01
引言
本文是手撕Transformer系列的第七篇。解码器(The Decoder)是Transformer结构的后半部分,它也包含了之前介绍过的所有层。
02
背景介绍
解码器层是前几篇文章中提到的子层的封装层。它采用位置嵌入处理目标序列,并将其通过屏蔽多头注意力机制。掩模Mask用于防止解码器查看序列中的下一个标记。它迫使模型仅使用前一个标记作为上下文来预测下一个标记。然后,它将通过另一种多头交叉注意力机制;该机制将编码器层的输出作为额外输入。最后,它将通过FFN。
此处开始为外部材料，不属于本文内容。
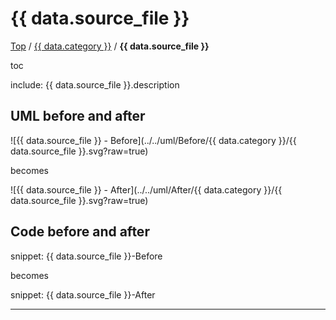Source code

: # {{ data.source_file }}

[Top](../) / [{{ data.category }}](.) / **{{ data.source_file }}**

toc

include: {{ data.source_file }}.description

## UML before and after

![{{ data.source_file }} - Before](../../uml/Before/{{ data.category }}/{{ data.source_file }}.svg?raw=true)

becomes

![{{ data.source_file }} - After](../../uml/After/{{ data.category }}/{{ data.source_file }}.svg?raw=true)

## Code before and after

snippet: {{ data.source_file }}-Before

becomes

snippet: {{ data.source_file }}-After

-----


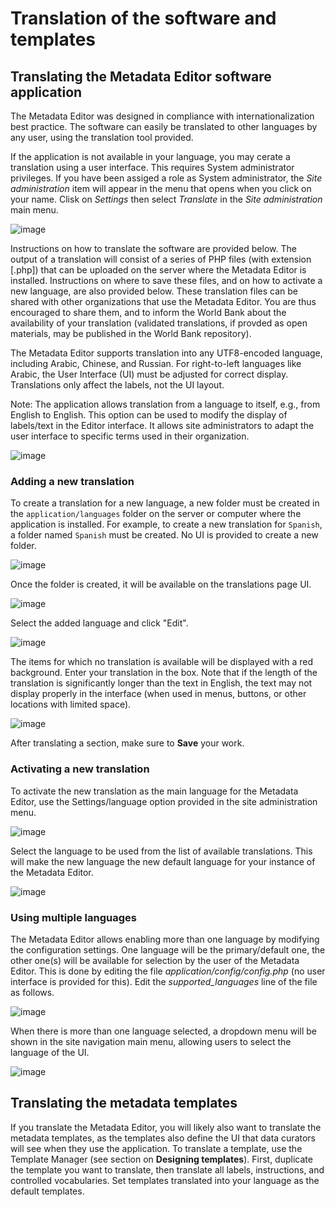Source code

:# Translation of the software and templates


## Translating the Metadata Editor software application

The Metadata Editor was designed in compliance with internationalization best practice. The software can easily be translated to other languages by any user, using the translation tool provided. 

If the application is not available in your language, you may cerate a translation using a user interface. This requires System administrator privileges. If you have been assiged a role as System administrator, the *Site administration* item will appear in the menu that opens when you click on your name. Clisk on *Settings* then select *Translate* in the *Site administration* main menu.  

![image](img/ME_UG_v1-0-0_translation_site_administration_menu.png)

Instructions on how to translate the software are provided below. The output of a translation will consist of a series of PHP files (with extension [.php]) that can be uploaded on the server where the Metadata Editor is installed. Instructions on where to save these files, and on how to activate a new language, are also provided below. These translation files can be shared with other organizations that use the Metadata Editor. You are thus encouraged to share them, and to inform the World Bank about the availability of your translation (validated translations, if provded as open materials, may be published in the World Bank repository). 

The Metadata Editor supports translation into any UTF8-encoded language, including Arabic, Chinese, and Russian. For right-to-left languages like Arabic, the User Interface (UI) must be adjusted for correct display. Translations only affect the labels, not the UI layout. 

Note:  The application allows translation from a language to itself, e.g., from English to English. This option can be used to modify the display of labels/text in the Editor interface. It allows site administrators to adapt the user interface to specific terms used in their organization. 

![image](img/ME_UG_v1-0-0_translation_site_administration_translate_menu_item.png)


### Adding a new translation 

To create a translation for a new language, a new folder must be created in the `application/languages` folder on the server or computer where the application is installed. For example, to create a new translation for `Spanish`, a folder named `Spanish` must be created. No UI is provided to create a new folder.

![image](img/ME_UG_v1-0-0_translation_create_folder.png)

Once the folder is created, it will be available on the translations page UI. 

![image](img/ME_UG_v1-0-0_translation_list_languages_with_spanish.png)

Select the added language and click "Edit". 

![image](img/ME_UG_v1-0-0_translation_spanish_translate_general.png)

The items for which no translation is available will be displayed with a red background. Enter your translation in the box. Note that if the length of the translation is significantly longer than the text in English, the text may not display properly in the interface (when used in menus, buttons, or other locations with limited space). 

![image](img/ME_UG_v1-0-0_translation_spanish_translate_red_fields.png)

After translating a section, make sure to **Save** your work. 


### Activating a new translation 

To activate the new translation as the main language for the Metadata Editor, use the Settings/language option provided in the site administration menu.  

![image](img/ME_UG_v1-0-0_translation_site_administration_settings_menu_item.png)

Select the language to be used from the list of available translations. This will make the new language the new default language for your instance of the Metadata Editor.

![image](img/ME_UG_v1-0-0_translation_site_administration_settings_language_selection.png)


### Using multiple languages 

The Metadata Editor allows enabling more than one language by modifying the configuration settings. One language will be the primary/default one, the other one(s) will be available for selection by the user of the Metadata Editor. This is done by editing the file *application/config/config.php* (no user interface is provided for this). Edit the *supported_languages* line of the file as follows. 

![image](img/ME_UG_v1-0-0_translation_site_translation_multiple_language_setting.png)

When there is more than one language selected, a dropdown menu will be shown in the site navigation main menu, allowing users to select the language of the UI. 

![image](img/ME_UG_v1-0-0_translation_site_translation_language_selection_for_user.png)


## Translating the metadata templates

If you translate the Metadata Editor, you will likely also want to translate the metadata templates, as the templates also define the UI that data curators will see when they use the application. To translate a template, use the Template Manager (see section on **Designing templates**). First, duplicate the template you want to translate, then translate all labels, instructions, and controlled vocabularies. Set templates translated into your language as the default templates.   





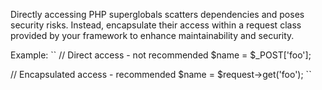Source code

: Directly accessing PHP superglobals scatters dependencies and poses security risks. Instead, encapsulate their access within a request class provided by your framework to enhance maintainability and security.

Example:
``
// Direct access - not recommended
$name = $_POST['foo'];

// Encapsulated access - recommended
$name = $request->get('foo');
``

<!-- Codacy PatPatBot reviewed: 2024-05-24T11:38:48.061Z -->
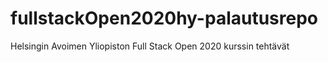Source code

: # fullstackOpen2020hy-palautusrepo
Helsingin Avoimen Yliopiston Full Stack Open 2020 kurssin tehtävät
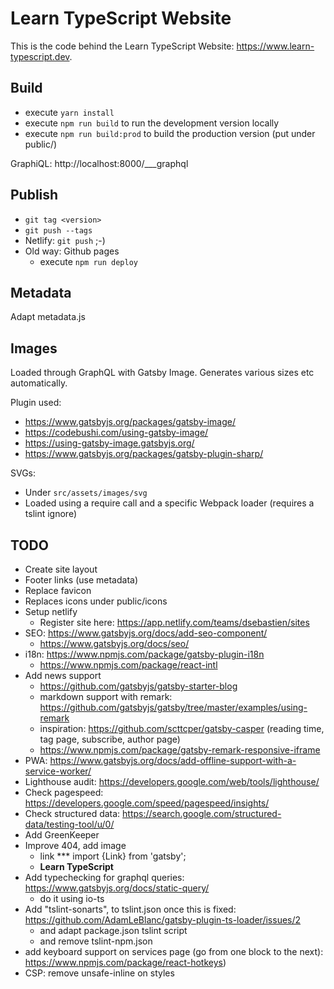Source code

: # Learn TypeScript Website

This is the code behind the Learn TypeScript Website: https://www.learn-typescript.dev.

## Build

* execute `yarn install`
* execute `npm run build` to run the development version locally
* execute `npm run build:prod` to build the production version (put under public/)

GraphiQL: http://localhost:8000/___graphql

## Publish

* `git tag <version>`
* `git push --tags`
* Netlify: `git push` ;-)
* Old way: Github pages
  * execute `npm run deploy`

## Metadata

Adapt metadata.js

## Images

Loaded through GraphQL with Gatsby Image. Generates various sizes etc automatically.

Plugin used:

* https://www.gatsbyjs.org/packages/gatsby-image/
* https://codebushi.com/using-gatsby-image/
* https://using-gatsby-image.gatsbyjs.org/
* https://www.gatsbyjs.org/packages/gatsby-plugin-sharp/

SVGs:

* Under `src/assets/images/svg`
* Loaded using a require call and a specific Webpack loader (requires a tslint ignore)

## TODO
* Create site layout
* Footer links (use metadata)
* Replace favicon
* Replaces icons under public/icons
* Setup netlify
  * Register site here: https://app.netlify.com/teams/dsebastien/sites
* SEO: https://www.gatsbyjs.org/docs/add-seo-component/
  * https://www.gatsbyjs.org/docs/seo/
* i18n: https://www.npmjs.com/package/gatsby-plugin-i18n
  * https://www.npmjs.com/package/react-intl
* Add news support
  * https://github.com/gatsbyjs/gatsby-starter-blog
  * markdown support with remark: https://github.com/gatsbyjs/gatsby/tree/master/examples/using-remark
  * inspiration: https://github.com/scttcper/gatsby-casper (reading time, tag page, subscribe, author page)
  * https://www.npmjs.com/package/gatsby-remark-responsive-iframe
* PWA: https://www.gatsbyjs.org/docs/add-offline-support-with-a-service-worker/
* Lighthouse audit: https://developers.google.com/web/tools/lighthouse/
* Check pagespeed: https://developers.google.com/speed/pagespeed/insights/
* Check structured data: https://search.google.com/structured-data/testing-tool/u/0/
* Add GreenKeeper
* Improve 404, add image
  * link \*** import {Link} from 'gatsby';
  * <Link to="/" className="logo" aria-label="Learn TypeScript logo"><strong>Learn TypeScript</strong></Link>
* Add typechecking for graphql queries: https://www.gatsbyjs.org/docs/static-query/
  * do it using io-ts
* Add "tslint-sonarts", to tslint.json once this is fixed: https://github.com/AdamLeBlanc/gatsby-plugin-ts-loader/issues/2
  * and adapt package.json tslint script
  * and remove tslint-npm.json
* add keyboard support on services page (go from one block to the next): https://www.npmjs.com/package/react-hotkeys)
* CSP: remove unsafe-inline on styles
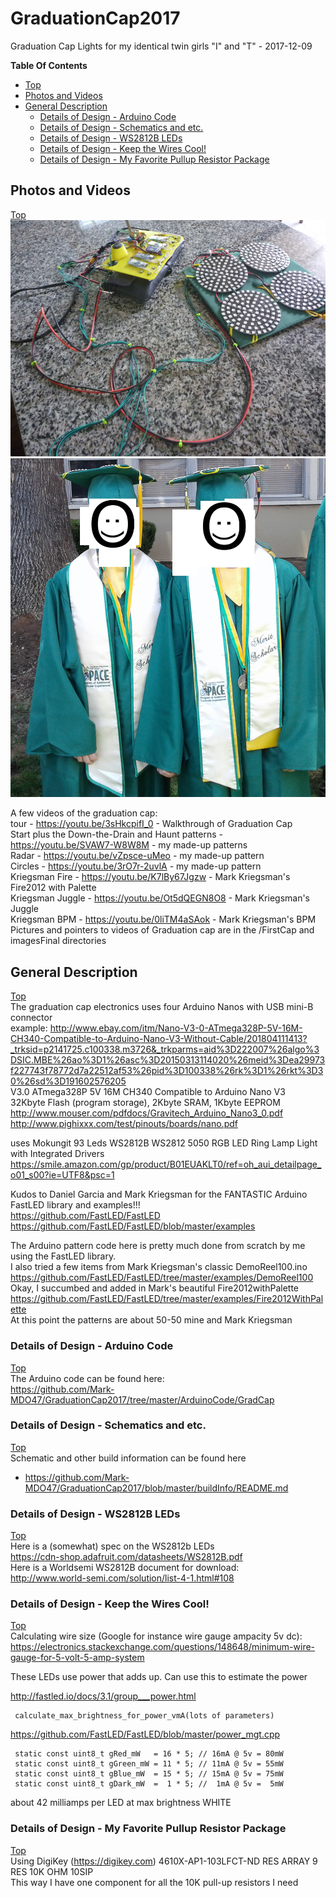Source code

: # GraduationCap2017
Graduation Cap Lights for my identical twin girls "I" and "T" - 2017-12-09<br>

**Table Of Contents**
* [Top](#graduationcap2017 "Top")
* [Photos and Videos](#photos-and-videos "Photos and Videos")
* [General Description](#general-description "General Description")
  * [Details of Design - Arduino Code](#details-of-design-\--arduino-code "Details of Design - Arduino Code")
  * [Details of Design - Schematics and etc.](#details-of-design-\--schematics-and-etc "Details of Design - Schematics and etc.")
  * [Details of Design - WS2812B LEDs](#details-of-design-\--ws2812b-leds "Details of Design - WS2812B LEDs")
  * [Details of Design - Keep the Wires Cool!](#details-of-design-\--keep-the-wires-cool "Details of Design - Keep the Wires Cool!")
  * [Details of Design - My Favorite Pullup Resistor Package](#details-of-design-\--my-favorite-pullup-resistor-package "Details of Design - My Favorite Pullup Resistor Package")

## Photos and Videos
[Top](#graduationcap2017 "Top")<br>
![alt text](https://github.com/Mark-MDO47/GraduationCap2017/blob/master/imagesFinal/IMG_09516_all.png "Finished version of Graduation Cap; batteries inside purses")
![alt text](https://github.com/Mark-MDO47/GraduationCap2017/blob/master/imagesFinal/IMG_09671_CapsBeingUsed.png "Graduation Caps just before use")

A few videos of the graduation cap:<br>
tour - https://youtu.be/3sHkcpifI_0 - Walkthrough of Graduation Cap<br>
Start plus the Down-the-Drain and Haunt patterns - https://youtu.be/SVAW7-W8W8M - my made-up patterns<br>
Radar - https://youtu.be/vZpsce-uMeo - my made-up pattern<br>
Circles - https://youtu.be/3rO7r-2uvlA - my made-up pattern<br>
Kriegsman Fire - https://youtu.be/K7lBy67Jgzw - Mark Kriegsman's Fire2012 with Palette<br>
Kriegsman Juggle - https://youtu.be/Ot5dQEGN8O8 - Mark Kriegsman's Juggle<br>
Kriegsman BPM - https://youtu.be/0liTM4aSAok - Mark Kriegsman's BPM<br>
Pictures and pointers to videos of Graduation cap are in the /FirstCap and imagesFinal directories<br>

## General Description
[Top](#graduationcap2017 "Top")<br>
The graduation cap electronics uses four Arduino Nanos with USB mini-B connector<br>
   example: http://www.ebay.com/itm/Nano-V3-0-ATmega328P-5V-16M-CH340-Compatible-to-Arduino-Nano-V3-Without-Cable/201804111413?_trksid=p2141725.c100338.m3726&_trkparms=aid%3D222007%26algo%3DSIC.MBE%26ao%3D1%26asc%3D20150313114020%26meid%3Dea29973f227743f78772d7a22512af53%26pid%3D100338%26rk%3D1%26rkt%3D30%26sd%3D191602576205<br>
            V3.0 ATmega328P 5V 16M CH340 Compatible to Arduino Nano V3<br>
            32Kbyte Flash (program storage), 2Kbyte SRAM, 1Kbyte EEPROM<br>
            http://www.mouser.com/pdfdocs/Gravitech_Arduino_Nano3_0.pdf<br>
            http://www.pighixxx.com/test/pinouts/boards/nano.pdf<br>

uses Mokungit 93 Leds WS2812B WS2812 5050 RGB LED Ring Lamp Light with Integrated Drivers<br>
  https://smile.amazon.com/gp/product/B01EUAKLT0/ref=oh_aui_detailpage_o01_s00?ie=UTF8&psc=1<br>

Kudos to Daniel Garcia and Mark Kriegsman for the FANTASTIC Arduino FastLED library and examples!!!<br>
  https://github.com/FastLED/FastLED<br>
  https://github.com/FastLED/FastLED/blob/master/examples<br>

The Arduino pattern code here is pretty much done from scratch by me using the FastLED library.<br>
I also tried a few items from Mark Kriegsman's classic DemoReel100.ino https://github.com/FastLED/FastLED/tree/master/examples/DemoReel100<br>
Okay, I succumbed and added in Mark's beautiful Fire2012withPalette https://github.com/FastLED/FastLED/tree/master/examples/Fire2012WithPalette<br>
At this point the patterns are about 50-50 mine and Mark Kriegsman<br>

### Details of Design - Arduino Code
[Top](#graduationcap2017 "Top")<br>
The Arduino code can be found here:<br>
https://github.com/Mark-MDO47/GraduationCap2017/tree/master/ArduinoCode/GradCap

### Details of Design - Schematics and etc.
[Top](#graduationcap2017 "Top")<br>
Schematic and other build information can be found here<br>
* https://github.com/Mark-MDO47/GraduationCap2017/blob/master/buildInfo/README.md

### Details of Design - WS2812B LEDs
[Top](#graduationcap2017 "Top")<br>
Here is a (somewhat) spec on the WS2812b LEDs<br>
  https://cdn-shop.adafruit.com/datasheets/WS2812B.pdf<br>
Here is a Worldsemi WS2812B document for download: <br>
  http://www.world-semi.com/solution/list-4-1.html#108<br>

### Details of Design - Keep the Wires Cool!
[Top](#graduationcap2017 "Top")<br>
Calculating wire size (Google for instance wire gauge ampacity 5v dc):<br>
  https://electronics.stackexchange.com/questions/148648/minimum-wire-gauge-for-5-volt-5-amp-system<br>

These LEDs use power that adds up. Can use this to estimate the power<br>

   http://fastled.io/docs/3.1/group___power.html<br>

     calculate_max_brightness_for_power_vmA(lots of parameters)
     
   https://github.com/FastLED/FastLED/blob/master/power_mgt.cpp<br>

     static const uint8_t gRed_mW   = 16 * 5; // 16mA @ 5v = 80mW
     static const uint8_t gGreen_mW = 11 * 5; // 11mA @ 5v = 55mW
     static const uint8_t gBlue_mW  = 15 * 5; // 15mA @ 5v = 75mW
     static const uint8_t gDark_mW  =  1 * 5; //  1mA @ 5v =  5mW
  
   about 42 milliamps per LED at max brightness WHITE<br>

### Details of Design - My Favorite Pullup Resistor Package
[Top](#graduationcap2017 "Top")<br>
Using DigiKey (https://digikey.com) 4610X-AP1-103LFCT-ND RES ARRAY 9 RES 10K OHM 10SIP<br>
   This way I have one component for all the 10K pull-up resistors I need<br>
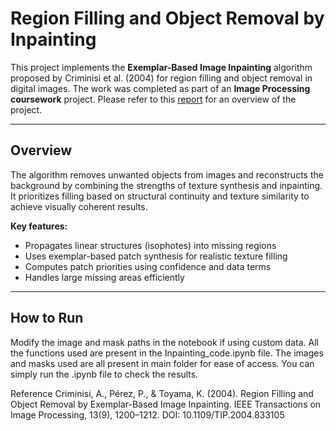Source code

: # Region Filling and Object Removal by Inpainting

This project implements the **Exemplar-Based Image Inpainting** algorithm proposed by Criminisi et al. (2004) for region filling and object removal in digital images. The work was completed as part of an **Image Processing coursework** project. Please refer to this [report](https://github.com/sing1174/Inpainting_large_object_removal/blob/main/Object_removal_by_inpainting_Manpreet_Singh.pdf) for an overview of the project.

---

## Overview

The algorithm removes unwanted objects from images and reconstructs the background by combining the strengths of texture synthesis and inpainting. It prioritizes filling based on structural continuity and texture similarity to achieve visually coherent results.

**Key features:**
- Propagates linear structures (isophotes) into missing regions  
- Uses exemplar-based patch synthesis for realistic texture filling  
- Computes patch priorities using confidence and data terms  
- Handles large missing areas efficiently

---

## How to Run

Modify the image and mask paths in the notebook if using custom data.
All the functions used are present in the Inpainting_code.ipynb file. The images and masks used are all present in main folder for ease of access. You can simply run the .ipynb file to check the results.

Reference
Criminisi, A., Pérez, P., & Toyama, K. (2004). Region Filling and Object Removal by Exemplar-Based Image Inpainting.
IEEE Transactions on Image Processing, 13(9), 1200–1212.
DOI: 10.1109/TIP.2004.833105
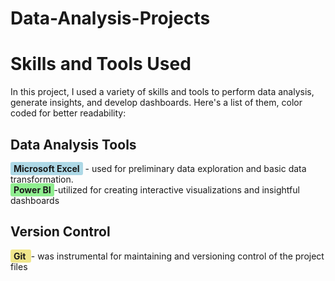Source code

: # Data-Analysis-Projects

# Skills and Tools Used

 In this project, I used a variety of skills and tools to perform data analysis, generate insights, and develop dashboards. Here's a list of them, color coded for better readability:

## **Data Analysis Tools**
<span style="background-color:#ADD8E6; padding:2px 5px; border-radius:3px; font-weight:bold;">Microsoft Excel</span> - used for preliminary data exploration and basic data transformation.
  <br/> 
   <span style="background-color:#90EE90; padding:2px 5px; border-radius:3px;font-weight:bold;">Power BI</span>-utilized for creating interactive visualizations and insightful dashboards
  

## Version Control
<span style="background-color:#F0E68C; padding:2px 5px; border-radius:3px;font-weight:bold;">Git </span> - was instrumental for maintaining and versioning control of the project files
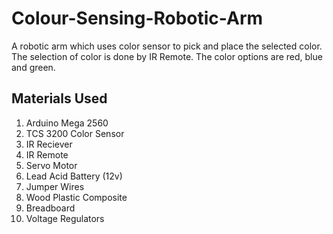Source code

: # Colour-Sensing-Robotic-Arm
A robotic arm which uses color sensor to pick and place the selected color. The selection of color is done by IR Remote. The color options are red, blue and green.

## Materials Used
1.  Arduino Mega 2560
2.  TCS 3200 Color Sensor
3.  IR Reciever
4.  IR Remote
5.  Servo Motor
6.  Lead Acid Battery (12v)
7.  Jumper Wires
8.  Wood Plastic Composite
9.  Breadboard
10. Voltage Regulators
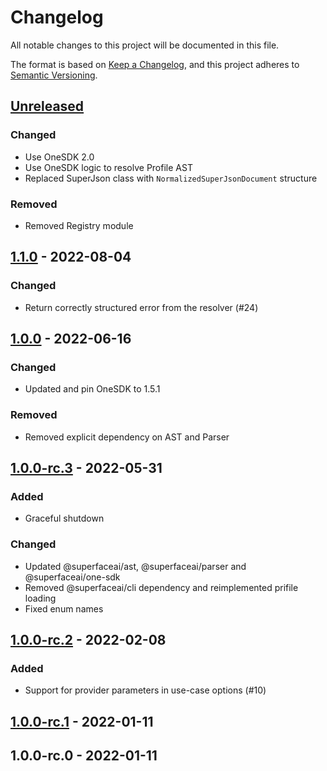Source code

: # Changelog

All notable changes to this project will be documented in this file.

The format is based on [Keep a Changelog](https://keepachangelog.com/en/1.0.0/),
and this project adheres to [Semantic Versioning](https://semver.org/spec/v2.0.0.html).

## [Unreleased]

### Changed

- Use OneSDK 2.0
- Use OneSDK logic to resolve Profile AST
- Replaced SuperJson class with `NormalizedSuperJsonDocument` structure

### Removed

- Removed Registry module

## [1.1.0] - 2022-08-04

### Changed

- Return correctly structured error from the resolver (#24)

## [1.0.0] - 2022-06-16

### Changed

- Updated and pin OneSDK to 1.5.1

### Removed

- Removed explicit dependency on AST and Parser

## [1.0.0-rc.3] - 2022-05-31

### Added

- Graceful shutdown

### Changed

- Updated @superfaceai/ast, @superfaceai/parser and @superfaceai/one-sdk
- Removed @superfaceai/cli dependency and reimplemented prifile loading
- Fixed enum names

## [1.0.0-rc.2] - 2022-02-08

### Added

- Support for provider parameters in use-case options (#10)

## [1.0.0-rc.1] - 2022-01-11

## 1.0.0-rc.0 - 2022-01-11

[unreleased]: https://github.com/superfaceai/one-service/compare/v1.1.0...HEAD
[1.1.0]: https://github.com/superfaceai/one-service/compare/v1.0.0...v1.1.0
[1.0.0]: https://github.com/superfaceai/one-service/compare/v1.0.0-rc.3...v1.0.0
[1.0.0-rc.3]: https://github.com/superfaceai/one-service/compare/v1.0.0-rc.2...v1.0.0-rc.3
[1.0.0-rc.2]: https://github.com/superfaceai/one-service/compare/v1.0.0-rc.1...v1.0.0-rc.2
[1.0.0-rc.1]: https://github.com/superfaceai/one-service/compare/v1.0.0-rc.0...v1.0.0-rc.1
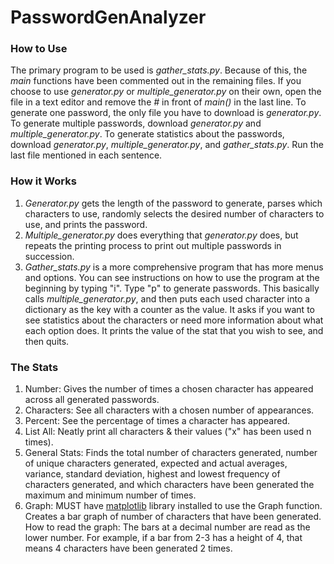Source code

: # PasswordGenAnalyzer
### How to Use
The primary program to be used is *gather_stats.py*. Because of this, the *main* functions have been commented out in the remaining files. If you choose to use *generator.py* or *multiple_generator.py* on their own, open the file in a text editor and remove the *#* in front of *main()* in the last line.
To generate one password, the only file you have to download is *generator.py*. To generate multiple passwords, download *generator.py* and *multiple_generator.py*. To generate statistics about the passwords, download *generator.py*, *multiple_generator.py*, and *gather_stats.py*. Run the last file mentioned in each sentence.
### How it Works
1. *Generator.py* gets the length of the password to generate, parses which characters to use, randomly selects the desired number of characters to use, and prints the password.
2. *Multiple_generator.py* does everything that *generator.py* does, but repeats the printing process to print out multiple passwords in succession.
3. *Gather_stats.py* is a more comprehensive program that has more menus and options. You can see instructions on how to use the program at the beginning by typing "i". Type "p" to generate passwords. This basically calls *multiple_generator.py*, and then puts each used character into a dictionary as the key with a counter as the value. It asks if you want to see statistics about the characters or need more information about what each option does. It prints the value of the stat that you wish to see, and then quits.
### The Stats
1. Number: Gives the number of times a chosen character has appeared across all generated passwords.
2. Characters: See all characters with a chosen number of appearances.
3. Percent: See the percentage of times a character has appeared.
4. List All: Neatly print all characters & their values ("x" has been used n times).
5. General Stats: Finds the total number of characters generated, number of unique characters generated, expected and actual averages, variance, standard deviation, highest and lowest frequency of characters generated, and which characters have been generated the maximum and minimum number of times.
6. Graph: MUST have [matplotlib](https://matplotlib.org/) library installed to use the Graph function. Creates a bar graph of number of characters that have been generated. How to read the graph: The bars at a decimal number are read as the lower number. For example, if a bar from 2-3 has a height of 4, that means 4 characters have been generated 2 times.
在每个子层之后,它都会执行残差加法和层归一化操作。
03
Transformer中的Decoder Layer
class DecoderLayer(nn.Module):
def __init__(self, d_model: int, n_heads: int, d_ffn: int, dropout: float):
"""
Args:
d_model: dimension of embeddings
n_heads: number of heads
d_ffn: dimension of feed-forward network
dropout: probability of dropout occurring
"""
super().__init__()
# masked multi-head attention sublayer
self.masked_attention = MultiHeadAttention(d_model, n_heads, dropout)
# layer norm for masked multi-head attention
self.masked_attn_layer_norm = nn.LayerNorm(d_model)
# multi-head attention sublayer
self.attention = MultiHeadAttention(d_model, n_heads, dropout)
# layer norm for multi-head attention
self.attn_layer_norm = nn.LayerNorm(d_model)
# position-wise feed-forward network
self.positionwise_ffn = PositionwiseFeedForward(d_model, d_ffn, dropout)
# layer norm for position-wise ffn
self.ffn_layer_norm = nn.LayerNorm(d_model)
self.dropout = nn.Dropout(dropout)
def forward(self, trg: Tensor, src: Tensor, trg_mask: Tensor, src_mask: Tensor):
"""
Args:
trg: embedded sequences (batch_size, trg_seq_length, d_model)
src: embedded sequences (batch_size, src_seq_length, d_model)
trg_mask: mask for the sequences (batch_size, 1, trg_seq_length, trg_seq_length)
src_mask: mask for the sequences (batch_size, 1, 1, src_seq_length)
Returns:
trg: sequences after self-attention (batch_size, trg_seq_length, d_model)
attn_probs: attention softmax scores
"""
# pass trg embeddings through masked multi-head attention
_trg, masked_attn_probs = self.masked_attention(trg, trg, trg, trg_mask)
# residual add and norm
trg = self.masked_attn_layer_norm(trg + self.dropout(_trg))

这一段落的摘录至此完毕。